EXERCISE:
An exact copy of every record below is what's needed here.

Stored data:
--

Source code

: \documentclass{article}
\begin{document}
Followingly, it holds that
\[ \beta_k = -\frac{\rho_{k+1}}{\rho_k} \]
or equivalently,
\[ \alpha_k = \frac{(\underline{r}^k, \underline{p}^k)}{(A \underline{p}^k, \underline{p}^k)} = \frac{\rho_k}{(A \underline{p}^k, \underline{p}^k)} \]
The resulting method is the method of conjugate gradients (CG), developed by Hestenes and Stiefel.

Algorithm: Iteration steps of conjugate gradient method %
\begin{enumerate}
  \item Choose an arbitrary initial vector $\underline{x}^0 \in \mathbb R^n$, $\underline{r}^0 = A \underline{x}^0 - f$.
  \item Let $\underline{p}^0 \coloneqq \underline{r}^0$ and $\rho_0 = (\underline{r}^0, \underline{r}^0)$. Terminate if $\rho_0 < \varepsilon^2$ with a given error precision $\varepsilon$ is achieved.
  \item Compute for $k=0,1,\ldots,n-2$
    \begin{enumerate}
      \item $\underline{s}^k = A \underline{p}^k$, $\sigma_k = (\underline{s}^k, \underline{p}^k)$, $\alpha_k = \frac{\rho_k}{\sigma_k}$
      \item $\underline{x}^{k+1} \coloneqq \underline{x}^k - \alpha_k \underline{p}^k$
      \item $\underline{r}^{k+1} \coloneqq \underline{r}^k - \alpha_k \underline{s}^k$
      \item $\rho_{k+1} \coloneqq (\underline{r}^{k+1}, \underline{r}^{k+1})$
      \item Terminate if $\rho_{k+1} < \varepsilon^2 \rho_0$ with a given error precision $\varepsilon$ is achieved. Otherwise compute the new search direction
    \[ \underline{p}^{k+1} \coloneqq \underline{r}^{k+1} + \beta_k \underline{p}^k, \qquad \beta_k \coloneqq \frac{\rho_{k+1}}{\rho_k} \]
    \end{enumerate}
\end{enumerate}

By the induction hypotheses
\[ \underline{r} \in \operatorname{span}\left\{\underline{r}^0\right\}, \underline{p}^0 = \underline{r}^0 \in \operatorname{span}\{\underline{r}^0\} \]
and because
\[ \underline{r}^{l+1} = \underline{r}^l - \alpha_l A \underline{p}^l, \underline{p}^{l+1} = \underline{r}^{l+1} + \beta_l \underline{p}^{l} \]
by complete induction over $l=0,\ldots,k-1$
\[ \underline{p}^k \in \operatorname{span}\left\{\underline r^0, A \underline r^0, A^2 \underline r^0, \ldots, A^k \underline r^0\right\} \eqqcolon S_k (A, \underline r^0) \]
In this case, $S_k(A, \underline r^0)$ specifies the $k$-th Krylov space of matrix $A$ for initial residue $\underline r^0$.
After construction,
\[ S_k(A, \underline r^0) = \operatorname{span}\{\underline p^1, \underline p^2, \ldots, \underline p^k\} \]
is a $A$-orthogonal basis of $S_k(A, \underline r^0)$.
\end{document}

--

REPLY TO THE EXERCISE:
Source code

: \documentclass{article}
\begin{document}
Followingly, it holds that
\[ \beta_k = -\frac{\rho_{k+1}}{\rho_k} \]
or equivalently,
\[ \alpha_k = \frac{(\underline{r}^k, \underline{p}^k)}{(A \underline{p}^k, \underline{p}^k)} = \frac{\rho_k}{(A \underline{p}^k, \underline{p}^k)} \]
The resulting method is the method of conjugate gradients (CG), developed by Hestenes and Stiefel.

Algorithm: Iteration steps of conjugate gradient method %
\begin{enumerate}
  \item Choose an arbitrary initial vector $\underline{x}^0 \in \mathbb R^n$, $\underline{r}^0 = A \underline{x}^0 - f$.
  \item Let $\underline{p}^0 \coloneqq \underline{r}^0$ and $\rho_0 = (\underline{r}^0, \underline{r}^0)$. Terminate if $\rho_0 < \varepsilon^2$ with a given error precision $\varepsilon$ is achieved.
  \item Compute for $k=0,1,\ldots,n-2$
    \begin{enumerate}
      \item $\underline{s}^k = A \underline{p}^k$, $\sigma_k = (\underline{s}^k, \underline{p}^k)$, $\alpha_k = \frac{\rho_k}{\sigma_k}$
      \item $\underline{x}^{k+1} \coloneqq \underline{x}^k - \alpha_k \underline{p}^k$
      \item $\underline{r}^{k+1} \coloneqq \underline{r}^k - \alpha_k \underline{s}^k$
      \item $\rho_{k+1} \coloneqq (\underline{r}^{k+1}, \underline{r}^{k+1})$
      \item Terminate if $\rho_{k+1} < \varepsilon^2 \rho_0$ with a given error precision $\varepsilon$ is achieved. Otherwise compute the new search direction
    \[ \underline{p}^{k+1} \coloneqq \underline{r}^{k+1} + \beta_k \underline{p}^k, \qquad \beta_k \coloneqq \frac{\rho_{k+1}}{\rho_k} \]
    \end{enumerate}
\end{enumerate}

By the induction hypotheses
\[ \underline{r} \in \operatorname{span}\left\{\underline{r}^0\right\}, \underline{p}^0 = \underline{r}^0 \in \operatorname{span}\{\underline{r}^0\} \]
and because
\[ \underline{r}^{l+1} = \underline{r}^l - \alpha_l A \underline{p}^l, \underline{p}^{l+1} = \underline{r}^{l+1} + \beta_l \underline{p}^{l} \]
by complete induction over $l=0,\ldots,k-1$
\[ \underline{p}^k \in \operatorname{span}\left\{\underline r^0, A \underline r^0, A^2 \underline r^0, \ldots, A^k \underline r^0\right\} \eqqcolon S_k (A, \underline r^0) \]
In this case, $S_k(A, \underline r^0)$ specifies the $k$-th Krylov space of matrix $A$ for initial residue $\underline r^0$.
After construction,
\[ S_k(A, \underline r^0) = \operatorname{span}\{\underline p^1, \underline p^2, \ldots, \underline p^k\} \]
is a $A$-orthogonal basis of $S_k(A, \underline r^0)$.
\end{document}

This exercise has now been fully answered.